Comment by orwin
6 days ago
I lost weight the regular way. You don't understand how much will I expend to not continuously eat. The strategy I deploy: I never have ready-to-eat anything home, I cook everything just before I eat it, I chose ingredients based on their satiety index, I always have something to drink. I fast 5 days every year to 'reset' my grahlin levels (it still hurts, even if it's way less than it used to). I'm still at 26 BMI, so overweight (from 33 to 28 in 3 years, from 28 to 26 in 5).
I have a very good support system. Not to brag, but my parents are amazing, my family have a small amounts of doctors who helped me getting through it at first. My siblings are great too, and my SO support me despite my quirks. I love sailing, which is a great way to loose weight. And I'm a SWE, the easiest job there is when you're not bad at it, that makes good money without real responsibilities or stress. It was still fucking hard. If glp1 can help people less lucky than me, let them have it.
I realize there are probably a lot of low hanging fruit in my own consumption habits that let me generally coast into healthy BMI that for a lot of people, nonobvious tradeoffs might block. I'm a water and black coffee drinker for example. That puts me up a good couple hundred calories on the day compared to people who might reach for something sugary instead. I'm active every day, exercise, and play sports, another couple hundred calories from that. That's not even getting into the actual eating and I'm up probably well over a thousand calories on a lot of people a day.
The “easily constrained” people like the person you are responding too don’t understand. I’m not sure they ever will.
Ive also done it the right way, and it was literally easier, by far, to get a masters degree while working 40 hours a week than it was to drop from 250 to 175. Incomparable. The constant mental pressure to eat, to eat more, to search the cabinets, to stop at x on the way home, etc.
I’ve heard “wow sounds like a severe addiction” yeah no shit. It’s an addiction to a substance you MUST have 2-3x a day. Imagine if you needed alcohol twice a day to live.

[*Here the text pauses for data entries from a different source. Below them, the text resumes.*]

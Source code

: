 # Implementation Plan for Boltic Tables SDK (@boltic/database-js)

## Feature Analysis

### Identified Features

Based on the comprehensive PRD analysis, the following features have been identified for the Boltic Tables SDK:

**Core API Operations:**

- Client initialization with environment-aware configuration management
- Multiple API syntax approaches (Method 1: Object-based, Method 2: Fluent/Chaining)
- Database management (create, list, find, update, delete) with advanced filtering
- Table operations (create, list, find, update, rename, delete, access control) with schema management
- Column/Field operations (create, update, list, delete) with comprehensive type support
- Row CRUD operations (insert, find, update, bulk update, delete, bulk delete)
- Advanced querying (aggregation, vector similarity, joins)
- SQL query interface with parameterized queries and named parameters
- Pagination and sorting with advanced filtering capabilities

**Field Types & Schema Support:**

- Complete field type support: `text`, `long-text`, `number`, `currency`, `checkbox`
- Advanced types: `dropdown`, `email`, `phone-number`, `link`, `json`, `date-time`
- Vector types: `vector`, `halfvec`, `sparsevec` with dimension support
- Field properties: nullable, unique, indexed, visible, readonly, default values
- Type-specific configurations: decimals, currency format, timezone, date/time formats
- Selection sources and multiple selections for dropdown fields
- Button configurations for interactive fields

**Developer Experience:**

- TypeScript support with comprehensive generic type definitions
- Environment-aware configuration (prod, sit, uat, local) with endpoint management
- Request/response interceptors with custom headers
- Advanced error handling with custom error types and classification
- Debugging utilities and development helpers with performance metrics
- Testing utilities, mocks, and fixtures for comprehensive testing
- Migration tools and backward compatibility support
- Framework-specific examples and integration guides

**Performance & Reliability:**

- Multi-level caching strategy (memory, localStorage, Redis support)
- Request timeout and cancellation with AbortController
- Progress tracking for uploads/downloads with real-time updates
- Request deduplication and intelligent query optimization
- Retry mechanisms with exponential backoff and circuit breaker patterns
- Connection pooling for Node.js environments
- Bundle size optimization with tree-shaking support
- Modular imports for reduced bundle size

I think you are right that I just don't think I will ever have a concept for it. For me I can easily skip an entire day of meals. I can be hungry. I've gone to bed hungry plenty of times in my life. I remember reading some Herman Hesse, Siddartha actually considers it a skill that he knows how to fast and be content.
Cigarette addiction is even more perplexing for me. I've had nicotine addiction before in college, quit, got the headaches and nausea and all that but IMO having the flu is worse, I just rode it out then it was done. I don't understand what goes on for someone who say wants to quit cigarettes, is trying to quit, is aware of the health issues, but still makes the very conscious dozen plus decisions that have to take place in sequence to get that next pack of cigarettes. I think deep down there is a side of them that is maybe extremely depressed, and self loathing, and maybe wants them to fail to quit because that would satisfy their own internal working model of themselves being a failure, too weak to ever quit. Something that goes beyond any one vice and is a general phenomenon, but unfortunately might never be appreciated with so many targeted vice-specific efforts vs understanding the wider whole.
> For me I can easily skip an entire day of meals.
I was like that earlier in life. It didn't last forever.